And – sustaining all the above and more – social media give voice and influence to everybody.
I can’t wait to see what comes next.
P.S. What else should be on my list?


November 18, 2012
Fear of Blogging, the Sequel
When I started this blog, I feared it would eat into my novel-writing time. Two weeks into the experiment, all is well on that front. Creating and writing the blog turns out to be like anything else:
make it a part of daily life
don’t try to do it all at once
identify what makes it fun and don’t let that slip away.
As for how the blog impacts my new novel, if anything blogging may have helped by giving me an outlet for stray ideas.
Now I’ve got a new concern (maybe I’ve always got to have a concern). When people Like or Follow my blog, I of course check out their blogs and that has been a revelation.
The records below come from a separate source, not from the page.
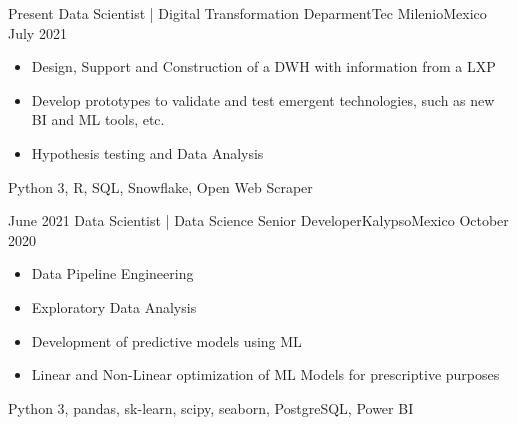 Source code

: %
%
%

\begin{experiences}
  \experience
    {Present}   {Data Scientist | Digital Transformation Deparment}{Tec Milenio}{Mexico}
    {July 2021} {
                      \begin{itemize}
                        \item Design, Support and Construction of a DWH with information from a LXP                      
                        \item Develop prototypes to validate and test emergent technologies, such as new BI and ML tools, etc.    
                        \item Hypothesis testing and Data Analysis                                                         
                      \end{itemize}
                    }
                    {Python 3, R, SQL, Snowflake, Open Web Scraper}
  \emptySeparator
  
  \experience
    {June 2021} {Data Scientist | Data Science Senior Developer}{Kalypso}{Mexico}
    {October 2020}    {
                      \begin{itemize}
                        \item Data Pipeline Engineering
                        \item Exploratory Data Analysis
                        \item Development of predictive models using ML
                        \item Linear and Non-Linear optimization of ML Models for prescriptive purposes
                      \end{itemize}
                    }
                    {Python 3, pandas, sk-learn, scipy, seaborn, PostgreSQL, Power BI}
  \emptySeparator
  

\end{experiences}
There are so many interesting and informative and inspiring blogs! I could spend all my time reading them.
So I find it easy to Like, but hard to Follow. The latter feels like such a serious commitment. What’s the point of following a blog if you don’t stay engaged with every post? Still, I don’t mind letting posts flow and slip away on Facebook. What’s the difference? Maybe that blogs are writing and Fb is chatting?


November 17, 2012
Blogging for Self-Awareness
I recently started this blog with an intent to write about, well, blogging, and my novels, and the writing process. Two weeks into the blog, I have more often proposed epitaphs or waxed wise about getting older. Maybe I’ve got a preoccupation with death, previously undetected.
I hope I’m not turning into my father, who was so fixated on death that for decades he kept running tallies of how many friends and acquaintances he had lost in all the groups that mattered to him, including WWII vets, high school alumni, and fellow retirees of his aerospace corporation. Although I wouldn’t resist developing some of his late-in-life eccentricities. After years as a rigidly rational engineer, he became convinced that UFOs are among us and, given a few more healthy years, he might have become a UFO chaser.


Old Lady Status
Uh oh. I just went in my front yard wearing a nightgown. I believe that immediately qualifies me for old lady status. And by this I do no refer to the old ladies who are the special consorts on Sons of Anarchy.


November 16, 2012
Also, Rock On!
For my birthday, a friend gave me a book about the Replacements (my all-time favorite band). With the book came a card that read
Happy birthday. Also, rock on!
Now, this has a certain poignancy, because she and I are both getting pretty frigging old by this point. But I mention it here simply because I so love the way she put it. Also, rock on!
P.S. The book is The Replacements, All over But the shouting: an oral history by Jim Walsh.